1. Top-K: Filter Before You Shuffle Beginner

A great many AI tasks reduce to "return the $k$ largest items by some score": the ten nearest neighbors of a query embedding, the hundred most frequent tokens in a corpus, the highest-loss training examples to inspect, the most central users in a social graph. The naive distributed recipe is to have every mapper emit every record under one key and let a single reducer sort the whole dataset and slice off the top $k$. That works and it is catastrophically wasteful: if the dataset has $N$ records spread over $M$ mappers, the shuffle moves all $N$ records to one machine, and that machine sorts all of them only to discard all but $k$.

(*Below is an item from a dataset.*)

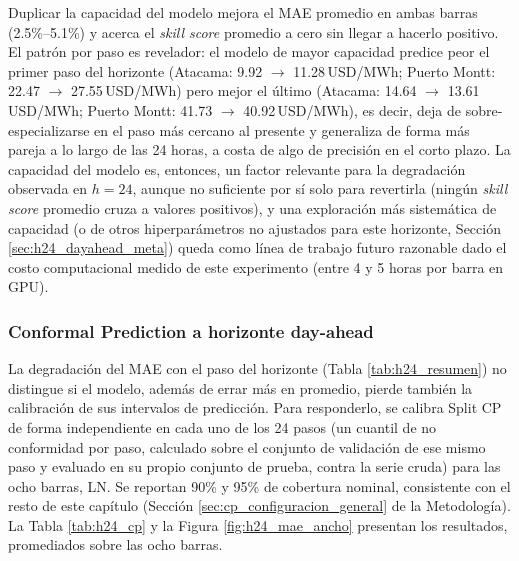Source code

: Duplicar la capacidad del modelo mejora el MAE promedio en ambas barras (2.5\%--5.1\%) y acerca el \textit{skill score} promedio a cero sin llegar a hacerlo positivo. El patrón por paso es revelador: el modelo de mayor capacidad predice peor el primer paso del horizonte (Atacama: 9.92 $\to$ 11.28\,USD/MWh; Puerto Montt: 22.47 $\to$ 27.55\,USD/MWh) pero mejor el último (Atacama: 14.64 $\to$ 13.61\,USD/MWh; Puerto Montt: 41.73 $\to$ 40.92\,USD/MWh), es decir, deja de sobre-especializarse en el paso más cercano al presente y generaliza de forma más pareja a lo largo de las 24 horas, a costa de algo de precisión en el corto plazo. La capacidad del modelo es, entonces, un factor relevante para la degradación observada en $h=24$, aunque no suficiente por sí solo para revertirla (ningún \textit{skill score} promedio cruza a valores positivos), y una exploración más sistemática de capacidad (o de otros hiperparámetros no ajustados para este horizonte, Sección \ref{sec:h24_dayahead_meta}) queda como línea de trabajo futuro razonable dado el costo computacional medido de este experimento (entre 4 y 5 horas por barra en GPU).

\subsubsection{Conformal Prediction a horizonte day-ahead}
\label{sec:h24_cp}

La degradación del MAE con el paso del horizonte (Tabla \ref{tab:h24_resumen}) no distingue si el modelo, además de errar más en promedio, pierde también la calibración de sus intervalos de predicción. Para responderlo, se calibra Split CP de forma independiente en cada uno de los 24 pasos (un cuantil de no conformidad por paso, calculado sobre el conjunto de validación de ese mismo paso y evaluado en su propio conjunto de prueba, contra la serie cruda) para las ocho barras, LN. Se reportan 90\% y 95\% de cobertura nominal, consistente con el resto de este capítulo (Sección \ref{sec:cp_configuracion_general} de la Metodología). La Tabla \ref{tab:h24_cp} y la Figura \ref{fig:h24_mae_ancho} presentan los resultados, promediados sobre las ocho barras.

The fix is the defining pattern of efficient MapReduce, a combiner: do partial work locally before anything crosses the network. Each mapper keeps only the top $k$ of its own records, which it can do with a bounded heap in a single streaming pass without ever sorting its full partition. With $M$ mappers, the shuffle now carries at most $M \times k$ records instead of $N$. A single reducer merges those $M$ already-sorted runs and takes the global top $k$. When $N$ is a billion and $k$ is ten and $M$ is a thousand, the shuffle shrinks from a billion records to ten thousand, a factor of one hundred thousand. The reducer's merge is correct because the global top $k$ must be contained in the union of the per-mapper top $k$ lists: no item that failed to make its own mapper's cut can outrank $k$ items that did.

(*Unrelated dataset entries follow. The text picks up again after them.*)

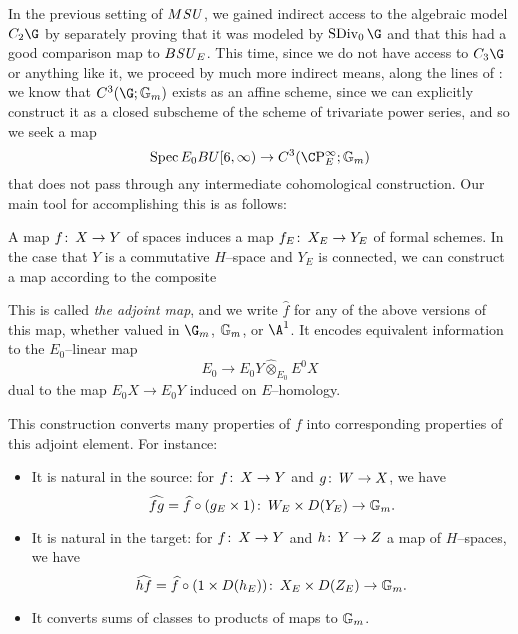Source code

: In the previous setting of $M\mathit{SU}$, we gained indirect access to the algebraic model $C_2 \G$ by separately proving that it was modeled by $\SDiv_0 \G$ and that this had a good comparison map to $B\mathit{SU}_E$.  This time, since we do not have access to $C_3 \G$ or anything like it, we proceed by much more indirect means, along the lines of : we know that $C^3(\G; \Gm)$ exists as an affine scheme, since we can explicitly construct it as a closed subscheme of the scheme of trivariate power series, and so we seek a map \[\Spec E_0 BU[6, \infty) \to C^3(\CP^\infty_E; \Gm)\] that does not pass through any intermediate cohomological construction.  Our main tool for accomplishing this is as follows:
\begin{definition}
A map $f\colon\thinspace X \to Y$ of spaces induces a map $f_E \colon\thinspace X_E \to Y_E$ of formal schemes.  In the case that $Y$ is a commutative $H$--space and $Y_E$ is connected, we can construct a map according to the composite
\begin{center}
\end{center}
This is called \textit{the adjoint map}, and we write $\widehat f$ for any of the above versions of this map, whether valued in $\G_m$, $\mathbb G_m$, or $\A^1$.  It encodes equivalent information to the $E_0$--linear map \[E_0 \to E_0 Y \widehat\otimes_{E_0} E^0 X\] dual to the map $E_0 X \to E_0 Y$ induced on $E$--homology.
\end{definition}

\begin{remark}
This construction converts many properties of $f$ into corresponding properties of this adjoint element.  For instance:
\begin{itemize}
    \item It is natural in the source: for $f\colon\thinspace X \to Y$ and $g\colon\thinspace W \to X$, we have \[\widehat{fg} = \widehat{f} \circ (g_E \times 1)\colon\thinspace W_E \times D(Y_E) \to \mathbb G_m.\]
    \item It is natural in the target: for $f\colon\thinspace X \to Y$ and $h\colon\thinspace Y \to Z$ a map of $H$--spaces, we have \[\widehat{hf} = \widehat{f} \circ (1 \times D(h_E))\colon\thinspace X_E \times D(Z_E) \to \mathbb G_m.\]
    \item It converts sums of classes to products of maps to $\mathbb G_m$.
\end{itemize}
\end{remark}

Key Insight: The Shuffle Is the Budget, the Combiner Is How You Spend Less

Network movement, not computation, is the scarce resource in distributed data processing. Any time a reduce operation is associative and commutative (taking a maximum, summing, counting, keeping a top-$k$), you can apply it partially on each mapper before the shuffle and again on the reducer afterward. The map-side combiner is not an optimization you add later; it is the difference between an algorithm that scales and one that funnels the entire dataset through a single machine. Top-K is the cleanest illustration: the same answer, with the shuffle volume cut by orders of magnitude, purely by moving the selection earlier.

The selection per mapper costs $O(n_m \log k)$ for a partition of $n_m$ records using a size-$k$ min-heap, and the final merge costs $O(M k \log M)$, both negligible against the input scan. The win is entirely in bytes moved. This same combiner logic powers the aggregation patterns of Section 6.5 and returns transformed in Chapter 7, where Spark's treeReduce arranges the per-mapper merges into a balanced tree so even the final combine is distributed rather than funneled to one reducer.

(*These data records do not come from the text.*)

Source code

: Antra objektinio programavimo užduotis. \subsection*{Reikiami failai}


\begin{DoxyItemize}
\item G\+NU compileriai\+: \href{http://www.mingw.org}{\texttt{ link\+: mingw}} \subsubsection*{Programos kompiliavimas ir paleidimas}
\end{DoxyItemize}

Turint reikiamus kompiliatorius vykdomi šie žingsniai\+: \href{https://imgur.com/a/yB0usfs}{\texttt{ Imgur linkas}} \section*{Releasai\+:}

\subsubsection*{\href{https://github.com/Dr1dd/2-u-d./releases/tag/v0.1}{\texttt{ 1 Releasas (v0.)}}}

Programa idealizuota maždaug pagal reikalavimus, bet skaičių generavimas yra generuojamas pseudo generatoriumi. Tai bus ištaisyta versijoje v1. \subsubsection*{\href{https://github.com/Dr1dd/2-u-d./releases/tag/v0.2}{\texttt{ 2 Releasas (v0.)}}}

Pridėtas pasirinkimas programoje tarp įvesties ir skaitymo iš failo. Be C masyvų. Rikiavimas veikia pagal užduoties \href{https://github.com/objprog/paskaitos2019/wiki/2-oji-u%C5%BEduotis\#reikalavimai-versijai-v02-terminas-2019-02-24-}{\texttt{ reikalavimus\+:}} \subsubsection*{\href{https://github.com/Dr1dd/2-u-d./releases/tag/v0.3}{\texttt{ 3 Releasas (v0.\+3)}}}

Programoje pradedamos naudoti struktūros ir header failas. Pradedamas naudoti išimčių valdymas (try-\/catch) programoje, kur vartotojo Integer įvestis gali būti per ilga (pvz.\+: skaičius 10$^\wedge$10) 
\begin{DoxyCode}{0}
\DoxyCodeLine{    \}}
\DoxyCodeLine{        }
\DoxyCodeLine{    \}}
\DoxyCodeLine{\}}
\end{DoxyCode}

2. Distributed Matrix Multiplication: Tiling the Linear Algebra Intermediate

Underneath nearly every machine learning computation is a matrix product. A linear model scoring a batch of examples computes $X W$. A neural network layer computes the same. A recommendation system factorizing a user-item matrix multiplies its factor matrices. When the matrices outgrow one machine's memory, the product itself must be distributed, and the question becomes how to partition the operands so that each machine computes a piece of the result without needing the whole of either input.

The block (or tiled) decomposition answers this directly. To compute $C = A B$ where $A$ is $m \times p$ and $B$ is $p \times n$, cut $A$ into a grid of row-blocks and $B$ into a grid of column-blocks. The result block $C_{ij}$, the tile at block-row $i$ and block-column $j$, is

$$C_{ij} = \sum_{\ell} A_{i\ell}\, B_{\ell j},$$

a sum of products of corresponding sub-blocks. Each term $A_{i\ell} B_{\ell j}$ is an independent small matrix multiply, computable on whatever machine holds those two blocks, and the result block is the sum over the shared index $\ell$. This is exactly a MapReduce shape: the map phase emits, for each pair of blocks that must meet, the keyed partial product $\big((i,j),\, A_{i\ell}B_{\ell j}\big)$; the shuffle groups all partial products sharing the output key $(i,j)$; the reduce phase sums them into the final block $C_{ij}$. The sum over $\ell$ is associative, so each mapper can pre-accumulate the terms it can form locally before the shuffle, the same combiner trick that saved Top-K.

The cost that dominates is again communication: every input block must reach every output block that needs it, so block size trades local memory against network volume. Larger blocks mean fewer, bigger messages and more memory per task; smaller blocks mean more parallelism and more shuffle overhead. This data-parallel decomposition of linear algebra is the foundation under distributed linear and logistic models, developed in full in Chapter 12, where the matrix being multiplied is the design matrix against a weight vector and the same block partition lets thousands of features and millions of examples spread across a cluster. The communication-cost models of Chapter 3 tell you which block shape minimizes total bytes for a given cluster.

Library Shortcut: Dask and Spark Hide the Tiling

Writing the block map and reduce by hand teaches the pattern, but production code never does it. Dask exposes a distributed array whose @ operator runs exactly the tiled multiply above, choosing block shapes and scheduling the partial products across the cluster for you:

import dask.array as da

# 100k x 50k and 50k x 80k matrices, never materialized on one machine.
A = da.random.random((100_000, 50_000), chunks=(5_000, 5_000))
B = da.random.random((50_000, 80_000), chunks=(5_000, 5_000))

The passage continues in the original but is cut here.